◆ YOUR INSTRUCTIONS ◆
Search the records for the string "odata" and copy every line where it turns up.
(MATERIAL PROVIDED Opens)
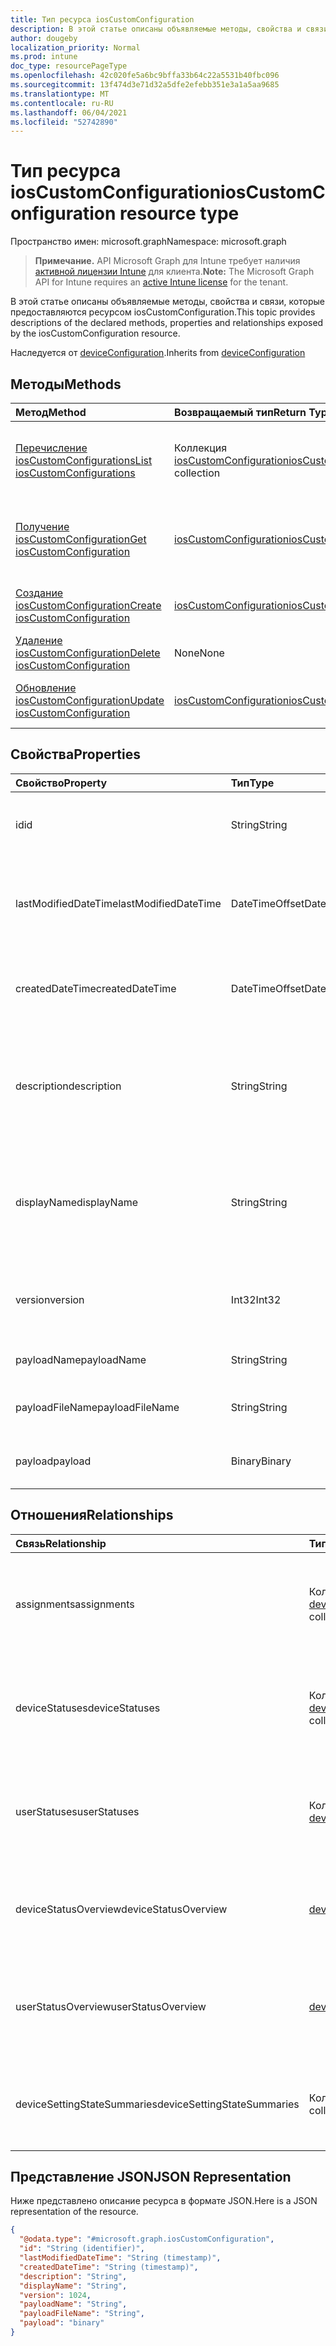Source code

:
 ```yaml
---
title: Тип ресурса iosCustomConfiguration
description: В этой статье описаны объявляемые методы, свойства и связи, которые предоставляются ресурсом iosCustomConfiguration.
author: dougeby
localization_priority: Normal
ms.prod: intune
doc_type: resourcePageType
ms.openlocfilehash: 42c020fe5a6bc9bffa33b64c22a5531b40fbc096
ms.sourcegitcommit: 13f474d3e71d32a5dfe2efebb351e3a1a5aa9685
ms.translationtype: MT
ms.contentlocale: ru-RU
ms.lasthandoff: 06/04/2021
ms.locfileid: "52742890"
---
```

# <a name="ioscustomconfiguration-resource-type"></a><span data-ttu-id="8260e-103">Тип ресурса iosCustomConfiguration</span><span class="sxs-lookup"><span data-stu-id="8260e-103">iosCustomConfiguration resource type</span></span>

<span data-ttu-id="8260e-104">Пространство имен: microsoft.graph</span><span class="sxs-lookup"><span data-stu-id="8260e-104">Namespace: microsoft.graph</span></span>

> <span data-ttu-id="8260e-105">**Примечание.** API Microsoft Graph для Intune требует наличия [активной лицензии Intune](https://go.microsoft.com/fwlink/?linkid=839381) для клиента.</span><span class="sxs-lookup"><span data-stu-id="8260e-105">**Note:** The Microsoft Graph API for Intune requires an [active Intune license](https://go.microsoft.com/fwlink/?linkid=839381) for the tenant.</span></span>

<span data-ttu-id="8260e-106">В этой статье описаны объявляемые методы, свойства и связи, которые предоставляются ресурсом iosCustomConfiguration.</span><span class="sxs-lookup"><span data-stu-id="8260e-106">This topic provides descriptions of the declared methods, properties and relationships exposed by the iosCustomConfiguration resource.</span></span>


<span data-ttu-id="8260e-107">Наследуется от [deviceConfiguration](../resources/intune-deviceconfig-deviceconfiguration.md).</span><span class="sxs-lookup"><span data-stu-id="8260e-107">Inherits from [deviceConfiguration](../resources/intune-deviceconfig-deviceconfiguration.md)</span></span>

## <a name="methods"></a><span data-ttu-id="8260e-108">Методы</span><span class="sxs-lookup"><span data-stu-id="8260e-108">Methods</span></span>
|<span data-ttu-id="8260e-109">Метод</span><span class="sxs-lookup"><span data-stu-id="8260e-109">Method</span></span>|<span data-ttu-id="8260e-110">Возвращаемый тип</span><span class="sxs-lookup"><span data-stu-id="8260e-110">Return Type</span></span>|<span data-ttu-id="8260e-111">Описание</span><span class="sxs-lookup"><span data-stu-id="8260e-111">Description</span></span>|
|:---|:---|:---|
|[<span data-ttu-id="8260e-112">Перечисление iosCustomConfigurations</span><span class="sxs-lookup"><span data-stu-id="8260e-112">List iosCustomConfigurations</span></span>](../api/intune-deviceconfig-ioscustomconfiguration-list.md)|<span data-ttu-id="8260e-113">Коллекция [iosCustomConfiguration](../resources/intune-deviceconfig-ioscustomconfiguration.md)</span><span class="sxs-lookup"><span data-stu-id="8260e-113">[iosCustomConfiguration](../resources/intune-deviceconfig-ioscustomconfiguration.md) collection</span></span>|<span data-ttu-id="8260e-114">Список свойств и связей объектов [iosCustomConfiguration](../resources/intune-deviceconfig-ioscustomconfiguration.md).</span><span class="sxs-lookup"><span data-stu-id="8260e-114">List properties and relationships of the [iosCustomConfiguration](../resources/intune-deviceconfig-ioscustomconfiguration.md) objects.</span></span>|
|[<span data-ttu-id="8260e-115">Получение iosCustomConfiguration</span><span class="sxs-lookup"><span data-stu-id="8260e-115">Get iosCustomConfiguration</span></span>](../api/intune-deviceconfig-ioscustomconfiguration-get.md)|[<span data-ttu-id="8260e-116">iosCustomConfiguration</span><span class="sxs-lookup"><span data-stu-id="8260e-116">iosCustomConfiguration</span></span>](../resources/intune-deviceconfig-ioscustomconfiguration.md)|<span data-ttu-id="8260e-117">Считывание свойств и связей объекта [iosCustomConfiguration](../resources/intune-deviceconfig-ioscustomconfiguration.md).</span><span class="sxs-lookup"><span data-stu-id="8260e-117">Read properties and relationships of the [iosCustomConfiguration](../resources/intune-deviceconfig-ioscustomconfiguration.md) object.</span></span>|
|[<span data-ttu-id="8260e-118">Создание iosCustomConfiguration</span><span class="sxs-lookup"><span data-stu-id="8260e-118">Create iosCustomConfiguration</span></span>](../api/intune-deviceconfig-ioscustomconfiguration-create.md)|[<span data-ttu-id="8260e-119">iosCustomConfiguration</span><span class="sxs-lookup"><span data-stu-id="8260e-119">iosCustomConfiguration</span></span>](../resources/intune-deviceconfig-ioscustomconfiguration.md)|<span data-ttu-id="8260e-120">Создание объекта [iosCustomConfiguration](../resources/intune-deviceconfig-ioscustomconfiguration.md).</span><span class="sxs-lookup"><span data-stu-id="8260e-120">Create a new [iosCustomConfiguration](../resources/intune-deviceconfig-ioscustomconfiguration.md) object.</span></span>|
|[<span data-ttu-id="8260e-121">Удаление iosCustomConfiguration</span><span class="sxs-lookup"><span data-stu-id="8260e-121">Delete iosCustomConfiguration</span></span>](../api/intune-deviceconfig-ioscustomconfiguration-delete.md)|<span data-ttu-id="8260e-122">None</span><span class="sxs-lookup"><span data-stu-id="8260e-122">None</span></span>|<span data-ttu-id="8260e-123">Удаление экземпляра [iosCustomConfiguration](../resources/intune-deviceconfig-ioscustomconfiguration.md).</span><span class="sxs-lookup"><span data-stu-id="8260e-123">Deletes a [iosCustomConfiguration](../resources/intune-deviceconfig-ioscustomconfiguration.md).</span></span>|
|[<span data-ttu-id="8260e-124">Обновление iosCustomConfiguration</span><span class="sxs-lookup"><span data-stu-id="8260e-124">Update iosCustomConfiguration</span></span>](../api/intune-deviceconfig-ioscustomconfiguration-update.md)|[<span data-ttu-id="8260e-125">iosCustomConfiguration</span><span class="sxs-lookup"><span data-stu-id="8260e-125">iosCustomConfiguration</span></span>](../resources/intune-deviceconfig-ioscustomconfiguration.md)|<span data-ttu-id="8260e-126">Обновление свойств объекта [iosCustomConfiguration](../resources/intune-deviceconfig-ioscustomconfiguration.md).</span><span class="sxs-lookup"><span data-stu-id="8260e-126">Update the properties of a [iosCustomConfiguration](../resources/intune-deviceconfig-ioscustomconfiguration.md) object.</span></span>|

## <a name="properties"></a><span data-ttu-id="8260e-127">Свойства</span><span class="sxs-lookup"><span data-stu-id="8260e-127">Properties</span></span>
|<span data-ttu-id="8260e-128">Свойство</span><span class="sxs-lookup"><span data-stu-id="8260e-128">Property</span></span>|<span data-ttu-id="8260e-129">Тип</span><span class="sxs-lookup"><span data-stu-id="8260e-129">Type</span></span>|<span data-ttu-id="8260e-130">Описание</span><span class="sxs-lookup"><span data-stu-id="8260e-130">Description</span></span>|
|:---|:---|:---|
|<span data-ttu-id="8260e-131">id</span><span class="sxs-lookup"><span data-stu-id="8260e-131">id</span></span>|<span data-ttu-id="8260e-132">String</span><span class="sxs-lookup"><span data-stu-id="8260e-132">String</span></span>|<span data-ttu-id="8260e-133">Ключ объекта.</span><span class="sxs-lookup"><span data-stu-id="8260e-133">Key of the entity.</span></span> <span data-ttu-id="8260e-134">Наследуется от объекта [deviceConfiguration](../resources/intune-deviceconfig-deviceconfiguration.md).</span><span class="sxs-lookup"><span data-stu-id="8260e-134">Inherited from [deviceConfiguration](../resources/intune-deviceconfig-deviceconfiguration.md)</span></span>|
|<span data-ttu-id="8260e-135">lastModifiedDateTime</span><span class="sxs-lookup"><span data-stu-id="8260e-135">lastModifiedDateTime</span></span>|<span data-ttu-id="8260e-136">DateTimeOffset</span><span class="sxs-lookup"><span data-stu-id="8260e-136">DateTimeOffset</span></span>|<span data-ttu-id="8260e-137">Дата и время последнего изменения объекта.</span><span class="sxs-lookup"><span data-stu-id="8260e-137">DateTime the object was last modified.</span></span> <span data-ttu-id="8260e-138">Наследуется от объекта [deviceConfiguration](../resources/intune-deviceconfig-deviceconfiguration.md).</span><span class="sxs-lookup"><span data-stu-id="8260e-138">Inherited from [deviceConfiguration](../resources/intune-deviceconfig-deviceconfiguration.md)</span></span>|
|<span data-ttu-id="8260e-139">createdDateTime</span><span class="sxs-lookup"><span data-stu-id="8260e-139">createdDateTime</span></span>|<span data-ttu-id="8260e-140">DateTimeOffset</span><span class="sxs-lookup"><span data-stu-id="8260e-140">DateTimeOffset</span></span>|<span data-ttu-id="8260e-141">Дата и время создания объекта.</span><span class="sxs-lookup"><span data-stu-id="8260e-141">DateTime the object was created.</span></span> <span data-ttu-id="8260e-142">Наследуется от объекта [deviceConfiguration](../resources/intune-deviceconfig-deviceconfiguration.md).</span><span class="sxs-lookup"><span data-stu-id="8260e-142">Inherited from [deviceConfiguration](../resources/intune-deviceconfig-deviceconfiguration.md)</span></span>|
|<span data-ttu-id="8260e-143">description</span><span class="sxs-lookup"><span data-stu-id="8260e-143">description</span></span>|<span data-ttu-id="8260e-144">String</span><span class="sxs-lookup"><span data-stu-id="8260e-144">String</span></span>|<span data-ttu-id="8260e-145">Указанное администратором описание конфигурации устройства.</span><span class="sxs-lookup"><span data-stu-id="8260e-145">Admin provided description of the Device Configuration.</span></span> <span data-ttu-id="8260e-146">Наследуется от объекта [deviceConfiguration](../resources/intune-deviceconfig-deviceconfiguration.md).</span><span class="sxs-lookup"><span data-stu-id="8260e-146">Inherited from [deviceConfiguration](../resources/intune-deviceconfig-deviceconfiguration.md)</span></span>|
|<span data-ttu-id="8260e-147">displayName</span><span class="sxs-lookup"><span data-stu-id="8260e-147">displayName</span></span>|<span data-ttu-id="8260e-148">String</span><span class="sxs-lookup"><span data-stu-id="8260e-148">String</span></span>|<span data-ttu-id="8260e-149">Указанное администратором имя конфигурации устройства.</span><span class="sxs-lookup"><span data-stu-id="8260e-149">Admin provided name of the device configuration.</span></span> <span data-ttu-id="8260e-150">Наследуется от объекта [deviceConfiguration](../resources/intune-deviceconfig-deviceconfiguration.md).</span><span class="sxs-lookup"><span data-stu-id="8260e-150">Inherited from [deviceConfiguration](../resources/intune-deviceconfig-deviceconfiguration.md)</span></span>|
|<span data-ttu-id="8260e-151">version</span><span class="sxs-lookup"><span data-stu-id="8260e-151">version</span></span>|<span data-ttu-id="8260e-152">Int32</span><span class="sxs-lookup"><span data-stu-id="8260e-152">Int32</span></span>|<span data-ttu-id="8260e-153">Версия конфигурации устройства.</span><span class="sxs-lookup"><span data-stu-id="8260e-153">Version of the device configuration.</span></span> <span data-ttu-id="8260e-154">Наследуется от объекта [deviceConfiguration](../resources/intune-deviceconfig-deviceconfiguration.md).</span><span class="sxs-lookup"><span data-stu-id="8260e-154">Inherited from [deviceConfiguration](../resources/intune-deviceconfig-deviceconfiguration.md)</span></span>|
|<span data-ttu-id="8260e-155">payloadName</span><span class="sxs-lookup"><span data-stu-id="8260e-155">payloadName</span></span>|<span data-ttu-id="8260e-156">String</span><span class="sxs-lookup"><span data-stu-id="8260e-156">String</span></span>|<span data-ttu-id="8260e-157">Имя, которое видит пользователь.</span><span class="sxs-lookup"><span data-stu-id="8260e-157">Name that is displayed to the user.</span></span>|
|<span data-ttu-id="8260e-158">payloadFileName</span><span class="sxs-lookup"><span data-stu-id="8260e-158">payloadFileName</span></span>|<span data-ttu-id="8260e-159">String</span><span class="sxs-lookup"><span data-stu-id="8260e-159">String</span></span>|<span data-ttu-id="8260e-160">Имя файла полезных данных (\*.mobileconfig</span><span class="sxs-lookup"><span data-stu-id="8260e-160">Payload file name (\*.mobileconfig</span></span> | <span data-ttu-id="8260e-161">\*.xml).</span><span class="sxs-lookup"><span data-stu-id="8260e-161">\*.xml).</span></span>|
|<span data-ttu-id="8260e-162">payload</span><span class="sxs-lookup"><span data-stu-id="8260e-162">payload</span></span>|<span data-ttu-id="8260e-163">Binary</span><span class="sxs-lookup"><span data-stu-id="8260e-163">Binary</span></span>|<span data-ttu-id="8260e-164">Полезные данные</span><span class="sxs-lookup"><span data-stu-id="8260e-164">Payload.</span></span> <span data-ttu-id="8260e-165">(массив байтов в кодировке UTF8).</span><span class="sxs-lookup"><span data-stu-id="8260e-165">(UTF8 encoded byte array)</span></span>|

## <a name="relationships"></a><span data-ttu-id="8260e-166">Отношения</span><span class="sxs-lookup"><span data-stu-id="8260e-166">Relationships</span></span>
|<span data-ttu-id="8260e-167">Связь</span><span class="sxs-lookup"><span data-stu-id="8260e-167">Relationship</span></span>|<span data-ttu-id="8260e-168">Тип</span><span class="sxs-lookup"><span data-stu-id="8260e-168">Type</span></span>|<span data-ttu-id="8260e-169">Описание</span><span class="sxs-lookup"><span data-stu-id="8260e-169">Description</span></span>|
|:---|:---|:---|
|<span data-ttu-id="8260e-170">assignments</span><span class="sxs-lookup"><span data-stu-id="8260e-170">assignments</span></span>|<span data-ttu-id="8260e-171">Коллекция [deviceConfigurationAssignment](../resources/intune-deviceconfig-deviceconfigurationassignment.md)</span><span class="sxs-lookup"><span data-stu-id="8260e-171">[deviceConfigurationAssignment](../resources/intune-deviceconfig-deviceconfigurationassignment.md) collection</span></span>|<span data-ttu-id="8260e-172">Список назначений для профиля конфигурации устройства.</span><span class="sxs-lookup"><span data-stu-id="8260e-172">The list of assignments for the device configuration profile.</span></span> <span data-ttu-id="8260e-173">Наследуется от объекта [deviceConfiguration](../resources/intune-deviceconfig-deviceconfiguration.md).</span><span class="sxs-lookup"><span data-stu-id="8260e-173">Inherited from [deviceConfiguration](../resources/intune-deviceconfig-deviceconfiguration.md)</span></span>|
|<span data-ttu-id="8260e-174">deviceStatuses</span><span class="sxs-lookup"><span data-stu-id="8260e-174">deviceStatuses</span></span>|<span data-ttu-id="8260e-175">Коллекция [deviceConfigurationDeviceStatus](../resources/intune-deviceconfig-deviceconfigurationdevicestatus.md)</span><span class="sxs-lookup"><span data-stu-id="8260e-175">[deviceConfigurationDeviceStatus](../resources/intune-deviceconfig-deviceconfigurationdevicestatus.md) collection</span></span>|<span data-ttu-id="8260e-176">Состояние установки конфигурации для каждого устройства.</span><span class="sxs-lookup"><span data-stu-id="8260e-176">Device configuration installation status by device.</span></span> <span data-ttu-id="8260e-177">Наследуется от объекта [deviceConfiguration](../resources/intune-deviceconfig-deviceconfiguration.md).</span><span class="sxs-lookup"><span data-stu-id="8260e-177">Inherited from [deviceConfiguration](../resources/intune-deviceconfig-deviceconfiguration.md)</span></span>|
|<span data-ttu-id="8260e-178">userStatuses</span><span class="sxs-lookup"><span data-stu-id="8260e-178">userStatuses</span></span>|<span data-ttu-id="8260e-179">Коллекция [deviceConfigurationUserStatus](../resources/intune-deviceconfig-deviceconfigurationuserstatus.md)</span><span class="sxs-lookup"><span data-stu-id="8260e-179">[deviceConfigurationUserStatus](../resources/intune-deviceconfig-deviceconfigurationuserstatus.md) collection</span></span>|<span data-ttu-id="8260e-180">Состояние установки конфигурации устройства пользователем.</span><span class="sxs-lookup"><span data-stu-id="8260e-180">Device configuration installation status by user.</span></span> <span data-ttu-id="8260e-181">Наследуется от объекта [deviceConfiguration](../resources/intune-deviceconfig-deviceconfiguration.md).</span><span class="sxs-lookup"><span data-stu-id="8260e-181">Inherited from [deviceConfiguration](../resources/intune-deviceconfig-deviceconfiguration.md)</span></span>|
|<span data-ttu-id="8260e-182">deviceStatusOverview</span><span class="sxs-lookup"><span data-stu-id="8260e-182">deviceStatusOverview</span></span>|[<span data-ttu-id="8260e-183">deviceConfigurationDeviceOverview</span><span class="sxs-lookup"><span data-stu-id="8260e-183">deviceConfigurationDeviceOverview</span></span>](../resources/intune-deviceconfig-deviceconfigurationdeviceoverview.md)|<span data-ttu-id="8260e-184">Обзор состояния конфигурации устройств. Наследуется от [deviceConfiguration](../resources/intune-deviceconfig-deviceconfiguration.md).</span><span class="sxs-lookup"><span data-stu-id="8260e-184">Device Configuration devices status overview Inherited from [deviceConfiguration](../resources/intune-deviceconfig-deviceconfiguration.md)</span></span>|
|<span data-ttu-id="8260e-185">userStatusOverview</span><span class="sxs-lookup"><span data-stu-id="8260e-185">userStatusOverview</span></span>|[<span data-ttu-id="8260e-186">deviceConfigurationUserOverview</span><span class="sxs-lookup"><span data-stu-id="8260e-186">deviceConfigurationUserOverview</span></span>](../resources/intune-deviceconfig-deviceconfigurationuseroverview.md)|<span data-ttu-id="8260e-187">Обзор состояния конфигурации устройств для пользователей. Наследуется от [deviceConfiguration](../resources/intune-deviceconfig-deviceconfiguration.md).</span><span class="sxs-lookup"><span data-stu-id="8260e-187">Device Configuration users status overview Inherited from [deviceConfiguration](../resources/intune-deviceconfig-deviceconfiguration.md)</span></span>|
|<span data-ttu-id="8260e-188">deviceSettingStateSummaries</span><span class="sxs-lookup"><span data-stu-id="8260e-188">deviceSettingStateSummaries</span></span>|<span data-ttu-id="8260e-189">Коллекция [settingStateDeviceSummary](../resources/intune-deviceconfig-settingstatedevicesummary.md)</span><span class="sxs-lookup"><span data-stu-id="8260e-189">[settingStateDeviceSummary](../resources/intune-deviceconfig-settingstatedevicesummary.md) collection</span></span>|<span data-ttu-id="8260e-190">Сводка данных о состоянии настройки конфигурации устройств. Наследуется от [deviceConfiguration](../resources/intune-deviceconfig-deviceconfiguration.md).</span><span class="sxs-lookup"><span data-stu-id="8260e-190">Device Configuration Setting State Device Summary Inherited from [deviceConfiguration](../resources/intune-deviceconfig-deviceconfiguration.md)</span></span>|

## <a name="json-representation"></a><span data-ttu-id="8260e-191">Представление JSON</span><span class="sxs-lookup"><span data-stu-id="8260e-191">JSON Representation</span></span>
<span data-ttu-id="8260e-192">Ниже представлено описание ресурса в формате JSON.</span><span class="sxs-lookup"><span data-stu-id="8260e-192">Here is a JSON representation of the resource.</span></span>
<!-- {
  "blockType": "resource",
  "keyProperty": "id",
  "@odata.type": "microsoft.graph.iosCustomConfiguration"
}
-->
``` json
{
  "@odata.type": "#microsoft.graph.iosCustomConfiguration",
  "id": "String (identifier)",
  "lastModifiedDateTime": "String (timestamp)",
  "createdDateTime": "String (timestamp)",
  "description": "String",
  "displayName": "String",
  "version": 1024,
  "payloadName": "String",
  "payloadFileName": "String",
  "payload": "binary"
}
```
(MATERIAL PROVIDED Closes)
◆ TASK ANSWER ◆
  "@odata.type": "microsoft.graph.iosCustomConfiguration"
  "@odata.type": "#microsoft.graph.iosCustomConfiguration",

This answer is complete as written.